While the activities of American and British staffs of World War II are well documented and preserved, at least in their own formal command histories or chronologies, the staff histories of the German Army of that period—the Wehrmacht—have a checkered past. Not only did Germany lose the war, but unlike previous wars that Germany had won or lost, the institutions of the Wehrmacht did not survive the war—its Generalstab (General Staff), as well as the Luftwaffe, Heer, and Kriegsmarine, were disbanded, the Waffen-SS labeled a criminal organization, Germany split between the two Cold War-era factions, and a 10-year hiatus ensued that would last until 1955.
During World War II, the armed or Waffen-SS branch of the Third Reich’s dreaded security service expanded from four regiments and 20,000 men in 1939 to 38 divisions by the end of the war, eventually growing to a force of over 900,000 men until Germany’s defeat in May 1945. Not satisfied with allowing his nascent force to be commanded in combat by traditional corps or army headquarters of the Wehrmacht, Heinrich Himmler, chief of the SS, began to create his own SS corps and army headquarters, starting with the SS-Panzerkorps (soon renumbered as II. SS-Panzerkorps) in July 1942. As the number of Waffen-SS divisions increased, so did the number of corps headquarters, with 18 corps and two armies being planned or activated by the war’s end.
SS-Panzerkorps and their subordinate divisions
The histories of the first three SS corps are well known—the actions of I., II., and III. (Germanic) SS-Panzerkorps and their subordinate divisions, including the Leibstandarte SS Adolf Hitler, Das Reich, Hitlerjugend, Hohenstaufen, Frundsberg, and Nordland divisions, have been thoroughly documented and publicized. In addition, their leadership rosters include some of the best-known (and most notorious) commanders and leaders of the Waffen-SS—Paul Hausser, Sepp Dietrich, Felix Steiner, Hermann Priess, Wilhelm Bittrich, “Panzer” Meyer, Jochen Peiper, Fritz Witt, et al. Their key roles in some of the war’s greatest battles, including Kharkov, Kursk, Caen, Falaise, Arnhem, the Ardennes and Berlin, have been acknowledged and widely studied by students of the art of war and figure prominently in wargaming and battle simulations as well.
Overlooked in this pantheon is another SS corps that never fought in the west or in Berlin, but one that participated in many of the key battles fought on the Eastern Front during the last year of the war—the IV. SS-Panzerkorps. Committed to battle for the first time during the initial stages of the defense of Warsaw in late July 1944, the corps, consisting of both the 3. and 5. SS-Panzer Divisions (Totenkopf and Wiking, respectively) was born in battle and spent the last 10 months of the war in combat, figuring prominently in the battles of Warsaw, the attempted relief of Budapest, Operation Spring Awakening, the defense of Vienna, and the withdrawal into Austria, where it finally surrendered to U.S. forces in May 1945.

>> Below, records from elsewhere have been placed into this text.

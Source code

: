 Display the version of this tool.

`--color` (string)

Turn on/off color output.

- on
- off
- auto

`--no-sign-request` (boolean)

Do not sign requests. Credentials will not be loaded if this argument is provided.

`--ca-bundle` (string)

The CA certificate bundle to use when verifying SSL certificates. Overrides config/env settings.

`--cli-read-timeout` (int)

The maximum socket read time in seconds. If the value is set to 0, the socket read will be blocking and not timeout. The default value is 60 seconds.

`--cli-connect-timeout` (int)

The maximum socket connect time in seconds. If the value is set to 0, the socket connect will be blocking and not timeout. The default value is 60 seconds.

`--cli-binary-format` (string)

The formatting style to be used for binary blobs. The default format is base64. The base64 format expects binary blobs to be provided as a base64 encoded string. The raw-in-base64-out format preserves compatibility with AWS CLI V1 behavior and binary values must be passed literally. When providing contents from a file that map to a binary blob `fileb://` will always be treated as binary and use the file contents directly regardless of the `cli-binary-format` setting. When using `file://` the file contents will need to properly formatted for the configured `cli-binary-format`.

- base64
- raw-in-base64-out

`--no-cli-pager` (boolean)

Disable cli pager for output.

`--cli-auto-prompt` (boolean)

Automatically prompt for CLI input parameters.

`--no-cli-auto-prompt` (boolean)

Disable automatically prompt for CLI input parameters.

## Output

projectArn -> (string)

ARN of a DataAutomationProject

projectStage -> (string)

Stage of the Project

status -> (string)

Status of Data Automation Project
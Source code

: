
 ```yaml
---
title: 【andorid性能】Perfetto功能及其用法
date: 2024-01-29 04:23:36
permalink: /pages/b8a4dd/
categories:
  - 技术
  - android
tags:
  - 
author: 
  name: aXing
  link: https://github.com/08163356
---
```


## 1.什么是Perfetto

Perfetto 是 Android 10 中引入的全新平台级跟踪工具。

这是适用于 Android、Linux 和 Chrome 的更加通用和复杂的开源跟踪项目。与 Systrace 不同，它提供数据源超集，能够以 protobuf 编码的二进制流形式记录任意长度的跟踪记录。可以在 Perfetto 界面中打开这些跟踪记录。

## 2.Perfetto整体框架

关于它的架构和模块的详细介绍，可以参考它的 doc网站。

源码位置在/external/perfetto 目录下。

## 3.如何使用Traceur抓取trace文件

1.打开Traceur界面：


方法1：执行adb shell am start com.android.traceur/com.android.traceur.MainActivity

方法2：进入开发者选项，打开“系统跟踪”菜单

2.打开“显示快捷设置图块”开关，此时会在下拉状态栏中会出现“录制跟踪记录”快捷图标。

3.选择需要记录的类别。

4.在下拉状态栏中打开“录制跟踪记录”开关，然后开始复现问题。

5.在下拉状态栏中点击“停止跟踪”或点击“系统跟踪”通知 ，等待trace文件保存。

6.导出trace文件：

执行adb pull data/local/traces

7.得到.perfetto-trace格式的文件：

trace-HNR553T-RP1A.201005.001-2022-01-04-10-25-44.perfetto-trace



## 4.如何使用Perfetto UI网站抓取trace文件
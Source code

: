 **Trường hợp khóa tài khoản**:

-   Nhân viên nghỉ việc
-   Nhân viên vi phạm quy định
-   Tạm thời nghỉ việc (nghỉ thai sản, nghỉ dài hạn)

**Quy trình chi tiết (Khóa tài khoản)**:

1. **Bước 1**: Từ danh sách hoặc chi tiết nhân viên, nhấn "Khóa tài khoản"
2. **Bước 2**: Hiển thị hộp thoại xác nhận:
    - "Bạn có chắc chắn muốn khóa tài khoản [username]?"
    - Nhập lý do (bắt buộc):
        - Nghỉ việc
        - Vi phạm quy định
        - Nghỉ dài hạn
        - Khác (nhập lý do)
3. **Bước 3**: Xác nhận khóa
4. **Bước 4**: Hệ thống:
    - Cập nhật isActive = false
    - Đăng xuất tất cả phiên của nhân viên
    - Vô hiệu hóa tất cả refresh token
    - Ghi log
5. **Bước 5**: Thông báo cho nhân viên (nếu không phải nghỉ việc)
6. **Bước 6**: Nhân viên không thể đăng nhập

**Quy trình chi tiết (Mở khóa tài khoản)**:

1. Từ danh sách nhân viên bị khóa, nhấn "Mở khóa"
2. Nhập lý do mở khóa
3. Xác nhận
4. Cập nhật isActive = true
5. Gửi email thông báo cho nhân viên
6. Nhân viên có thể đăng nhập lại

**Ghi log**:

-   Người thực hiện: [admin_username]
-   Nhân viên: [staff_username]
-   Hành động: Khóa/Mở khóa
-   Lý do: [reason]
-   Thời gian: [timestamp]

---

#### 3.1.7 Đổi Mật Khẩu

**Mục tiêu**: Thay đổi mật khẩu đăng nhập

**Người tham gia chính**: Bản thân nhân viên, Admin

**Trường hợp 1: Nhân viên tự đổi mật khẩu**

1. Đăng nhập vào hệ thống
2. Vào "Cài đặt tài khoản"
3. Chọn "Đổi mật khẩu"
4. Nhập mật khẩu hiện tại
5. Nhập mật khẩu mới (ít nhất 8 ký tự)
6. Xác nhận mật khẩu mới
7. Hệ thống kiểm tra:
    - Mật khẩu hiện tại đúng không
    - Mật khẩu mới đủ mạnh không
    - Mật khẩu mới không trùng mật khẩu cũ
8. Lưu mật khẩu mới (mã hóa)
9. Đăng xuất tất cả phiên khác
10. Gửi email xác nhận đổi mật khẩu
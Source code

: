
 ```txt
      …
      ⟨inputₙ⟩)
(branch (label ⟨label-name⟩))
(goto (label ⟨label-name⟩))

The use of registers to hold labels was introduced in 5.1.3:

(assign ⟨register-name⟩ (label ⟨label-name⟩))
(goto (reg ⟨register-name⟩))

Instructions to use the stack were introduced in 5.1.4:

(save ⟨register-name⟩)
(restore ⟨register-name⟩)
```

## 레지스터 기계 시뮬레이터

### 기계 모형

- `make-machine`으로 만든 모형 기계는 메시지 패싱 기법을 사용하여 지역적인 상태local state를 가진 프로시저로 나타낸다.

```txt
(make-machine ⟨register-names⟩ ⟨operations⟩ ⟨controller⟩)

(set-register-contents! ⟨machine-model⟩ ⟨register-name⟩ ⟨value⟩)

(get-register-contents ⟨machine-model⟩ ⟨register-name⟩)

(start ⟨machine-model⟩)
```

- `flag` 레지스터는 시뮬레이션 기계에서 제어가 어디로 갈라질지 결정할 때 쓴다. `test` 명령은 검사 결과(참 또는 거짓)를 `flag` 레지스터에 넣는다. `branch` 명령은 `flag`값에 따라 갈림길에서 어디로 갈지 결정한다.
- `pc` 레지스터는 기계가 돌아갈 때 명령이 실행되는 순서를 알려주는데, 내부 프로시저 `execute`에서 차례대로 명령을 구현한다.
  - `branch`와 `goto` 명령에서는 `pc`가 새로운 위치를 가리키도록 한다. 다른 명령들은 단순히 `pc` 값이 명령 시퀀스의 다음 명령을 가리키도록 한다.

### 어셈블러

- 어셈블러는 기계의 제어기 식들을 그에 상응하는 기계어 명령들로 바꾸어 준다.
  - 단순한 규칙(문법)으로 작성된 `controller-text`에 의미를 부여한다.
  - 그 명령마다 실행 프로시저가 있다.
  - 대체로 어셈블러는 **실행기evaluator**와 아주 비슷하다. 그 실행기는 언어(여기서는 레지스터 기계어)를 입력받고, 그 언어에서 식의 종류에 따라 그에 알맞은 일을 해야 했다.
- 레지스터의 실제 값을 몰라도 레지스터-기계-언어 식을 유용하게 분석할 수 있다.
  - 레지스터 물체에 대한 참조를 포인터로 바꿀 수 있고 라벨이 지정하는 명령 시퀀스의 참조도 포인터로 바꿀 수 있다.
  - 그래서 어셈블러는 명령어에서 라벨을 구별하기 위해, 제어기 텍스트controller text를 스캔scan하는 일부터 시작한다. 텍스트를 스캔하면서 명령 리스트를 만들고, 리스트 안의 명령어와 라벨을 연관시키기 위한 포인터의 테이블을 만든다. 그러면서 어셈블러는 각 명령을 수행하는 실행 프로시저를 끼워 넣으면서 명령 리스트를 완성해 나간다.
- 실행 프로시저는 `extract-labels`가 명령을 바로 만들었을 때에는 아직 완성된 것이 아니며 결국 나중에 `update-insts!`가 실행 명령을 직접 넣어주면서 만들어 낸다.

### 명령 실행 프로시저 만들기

Though perhaps not as glamorous as the other three aforementioned corps, Herbert Otto Gille’s IV SS-Panzerkorps was renowned for its tenacity, high morale, and, above all, its lethality, whether conducting a hard-hitting counterattack or a stubborn defense in situations where its divisions were hopelessly outnumbered. Often embroiled in heated disputes with its immediate Wehrmacht higher headquarters over his seemingly cavalier conduct of operations, Gille’s corps remained to the bitter end one of the Third Reich’s most reliable and formidable field formations.
Three Volumes
Volume I covers the formation of the corps, its leaders, staff organization, and brief histories of its two key units—the Totenkopf and Wiking panzer divisions—from the corps’ inception in August 1943 until the end of the battles for Warsaw in November 1944. Volume II will focus on the period December 1944 to May 1945, during which Operation Konrad I, II, and III (the relief attempts of Budapest), the corps’ defence of Stühlweissenburg, its role in Unternehmen Frühlingserwachen (Operation Spring Awakening), Germany’s last large-scale offensive of the war, the retreat to Vienna, and the final events of the war took place.
Work on this manuscript took four years and could not have been completed without the advice and assistance of numerous individuals, military historians, and authors in their own right, living in the United States, Europe, and Australia. Another primary source has been a number of Waffen-SS veterans of the Wiking Division, who lived through many of the battles described in this book.
src. Doug Nash
Volume 2: The IV. SS-Panzerkorps in the Budapest Relief Efforts, December 1944–February 1945
This second volume picks up at the end of November 1944, where the first left off, with the corps still engaged in defending the so-called “Wet Triangle,” that tactically significant chunk of terrain situated between the Narew and Vistula Rivers. Seemingly relegated to a secondary front, the corps was jolted out of its holiday preparations when the Oberkommando der Wehrmacht (OKW) ordered it to begin moving by rail to another theater of operations on Christmas Eve. Thus would begin the final phase of the war in the East, with the corps once again called upon to carry out one of the most audacious attacks of World War II—the relief of an encircled city.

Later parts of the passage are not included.